As the national economy continues to shed jobs, cities are looking for ways to grapple with high levels of unemployment. In Las Vegas, Mayor Oscar Goodman is hoping that construction of a new City Hall will spur new development in the city's central business district. New York City Mayor Michael Bloomberg touted his Five Borough Economic Opportunity Plan, which includes job training initiatives, programs to assist small businesses, and capital construction projects.
In Los Angeles this week, Mayor Antonio Villaraigosa hired former investment banker Austin Beutner to fill the newly-created position of First Deputy Mayor and Chief Executive for Economic and Business Policy. The First Deputy Mayor will be charged with accelerating job creation. "He will drastically change the City's approach to job creation and economic development," Villaraigosa announced on Monday.
The Wall Street Journal reports that Beutner will have broad powers, "About half of city government departments--from the Port of Los Angeles to the city's sprawling Department of Water and Power utility--will report directly to him."
Beutner gives some hints about how he intends to use these powers. He will take steps to "make Los Angeles the most business-friendly city in the country."
But what characteristics make a city more or less business friendly? Is it simply low tax rates and minimal regulation? The Los Angeles County Business Federation would say yes: "We have a city government that thinks last about the effects of laws and regulation on the business community, and how [they] affect businesses staying in Low Angeles and new business coming into the city."
I would argue that both taxes and regulation are essential functions of local government that actually serve the interests of business. Of course there are instances in which certain taxes can incentivize the wrong types of behavior or when some regulations may be outdated or no longer serve their intended purpose.
But overall, businesses need cities to provide high-quality services and public goods: public education, sanitation, transportation, public safety, and public parks, to name a few. Businesses also need a regulatory environment that provides safety and accountability both for businesses and customers. No restaurant wants to be fined for a health code violation, but customers demand that city inspectors will protect their health and safety.
Beyond providing services and protecting public health and safety, I would argue that cities can play an even more meaningful role.
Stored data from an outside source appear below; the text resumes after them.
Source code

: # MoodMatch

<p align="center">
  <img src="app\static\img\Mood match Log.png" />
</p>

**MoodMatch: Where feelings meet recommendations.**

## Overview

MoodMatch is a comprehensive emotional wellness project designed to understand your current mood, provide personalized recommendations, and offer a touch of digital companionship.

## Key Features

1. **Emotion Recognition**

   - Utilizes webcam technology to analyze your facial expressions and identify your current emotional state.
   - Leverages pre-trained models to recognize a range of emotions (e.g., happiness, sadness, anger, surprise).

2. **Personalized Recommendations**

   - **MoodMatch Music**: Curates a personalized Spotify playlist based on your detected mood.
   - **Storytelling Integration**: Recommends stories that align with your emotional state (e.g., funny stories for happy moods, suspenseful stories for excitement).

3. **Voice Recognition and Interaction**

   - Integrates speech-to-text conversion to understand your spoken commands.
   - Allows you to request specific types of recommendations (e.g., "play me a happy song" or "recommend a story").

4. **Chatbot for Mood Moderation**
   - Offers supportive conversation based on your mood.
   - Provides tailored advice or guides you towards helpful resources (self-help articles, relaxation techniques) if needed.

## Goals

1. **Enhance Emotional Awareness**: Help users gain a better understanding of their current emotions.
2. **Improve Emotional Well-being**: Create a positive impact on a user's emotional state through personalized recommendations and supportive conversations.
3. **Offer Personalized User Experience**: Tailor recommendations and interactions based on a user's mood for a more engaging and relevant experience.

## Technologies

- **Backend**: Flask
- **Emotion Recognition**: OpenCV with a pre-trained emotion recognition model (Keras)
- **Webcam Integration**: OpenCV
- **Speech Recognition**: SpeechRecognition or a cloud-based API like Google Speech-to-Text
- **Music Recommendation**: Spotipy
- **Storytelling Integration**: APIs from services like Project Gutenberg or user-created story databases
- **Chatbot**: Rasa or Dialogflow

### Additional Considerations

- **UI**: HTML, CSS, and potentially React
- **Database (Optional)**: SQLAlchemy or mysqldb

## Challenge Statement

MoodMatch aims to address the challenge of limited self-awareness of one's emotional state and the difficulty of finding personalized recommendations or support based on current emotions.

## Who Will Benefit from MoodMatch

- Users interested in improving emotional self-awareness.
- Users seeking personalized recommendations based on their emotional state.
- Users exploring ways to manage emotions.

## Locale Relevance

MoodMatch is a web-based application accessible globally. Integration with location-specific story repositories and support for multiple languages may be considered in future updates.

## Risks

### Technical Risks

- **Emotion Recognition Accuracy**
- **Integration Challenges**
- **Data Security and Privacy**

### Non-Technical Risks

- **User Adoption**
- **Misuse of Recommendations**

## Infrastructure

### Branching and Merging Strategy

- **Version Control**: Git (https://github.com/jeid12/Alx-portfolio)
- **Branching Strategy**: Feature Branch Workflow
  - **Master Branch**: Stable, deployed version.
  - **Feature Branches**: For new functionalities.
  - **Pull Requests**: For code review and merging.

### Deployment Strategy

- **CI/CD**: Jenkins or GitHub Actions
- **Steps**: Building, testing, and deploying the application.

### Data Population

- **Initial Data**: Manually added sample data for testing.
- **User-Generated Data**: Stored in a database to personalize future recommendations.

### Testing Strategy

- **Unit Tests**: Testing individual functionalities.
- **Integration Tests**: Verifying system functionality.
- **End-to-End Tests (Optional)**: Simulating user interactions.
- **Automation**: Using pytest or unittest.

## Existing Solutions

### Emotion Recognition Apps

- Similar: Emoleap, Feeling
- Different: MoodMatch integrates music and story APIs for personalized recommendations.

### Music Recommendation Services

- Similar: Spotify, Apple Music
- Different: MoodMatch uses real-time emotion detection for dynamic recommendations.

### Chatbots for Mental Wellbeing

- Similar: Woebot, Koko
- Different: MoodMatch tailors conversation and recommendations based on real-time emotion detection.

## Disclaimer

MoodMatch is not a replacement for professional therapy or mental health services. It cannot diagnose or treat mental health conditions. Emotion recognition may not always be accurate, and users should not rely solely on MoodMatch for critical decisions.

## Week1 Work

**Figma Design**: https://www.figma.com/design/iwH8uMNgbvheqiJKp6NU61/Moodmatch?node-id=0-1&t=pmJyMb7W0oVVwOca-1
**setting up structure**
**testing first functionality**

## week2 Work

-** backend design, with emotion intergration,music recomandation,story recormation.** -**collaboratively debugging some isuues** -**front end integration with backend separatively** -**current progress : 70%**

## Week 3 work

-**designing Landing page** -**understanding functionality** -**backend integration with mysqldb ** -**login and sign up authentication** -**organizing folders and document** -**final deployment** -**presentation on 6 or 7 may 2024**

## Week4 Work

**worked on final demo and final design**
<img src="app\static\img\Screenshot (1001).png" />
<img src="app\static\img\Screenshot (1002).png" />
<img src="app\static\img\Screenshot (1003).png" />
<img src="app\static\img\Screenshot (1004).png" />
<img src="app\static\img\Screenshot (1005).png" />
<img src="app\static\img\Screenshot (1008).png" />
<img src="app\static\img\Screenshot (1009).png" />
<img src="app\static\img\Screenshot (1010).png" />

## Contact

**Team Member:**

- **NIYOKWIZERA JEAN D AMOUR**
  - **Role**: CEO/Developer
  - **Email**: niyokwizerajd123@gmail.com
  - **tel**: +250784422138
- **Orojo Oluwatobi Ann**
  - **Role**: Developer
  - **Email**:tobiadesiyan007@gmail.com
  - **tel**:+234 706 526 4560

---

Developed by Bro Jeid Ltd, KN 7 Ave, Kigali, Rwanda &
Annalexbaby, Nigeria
Writing for the Nation in 2005, Peter Dreier writes of Mayor Villaraigosa's election victory earlier that year, "He needs to be a new kind of probusines mayor--by redefining a 'healthy business climate' to mean prosperity that is shared by working people, one that lifts the working poor into the middle class."
If you think about it, does a city made up of the working poor really constitute a healthy business climate? Not if you consider how private capital tends to flee low-income neighborhoods, how property values suffer, and how low-income families have less disposable income to spend on good and services. Not if you consider the educational outcomes of children in poverty and how businesses are attracted to cities with highly-skilled workers.
Progressive policies that promote higher wages for working families and provide basic benefits, like the right to take off of work when you are sick, can actually create a stronger business climate. Let's hope that Los Angeles' new jobs czar realizes this as well.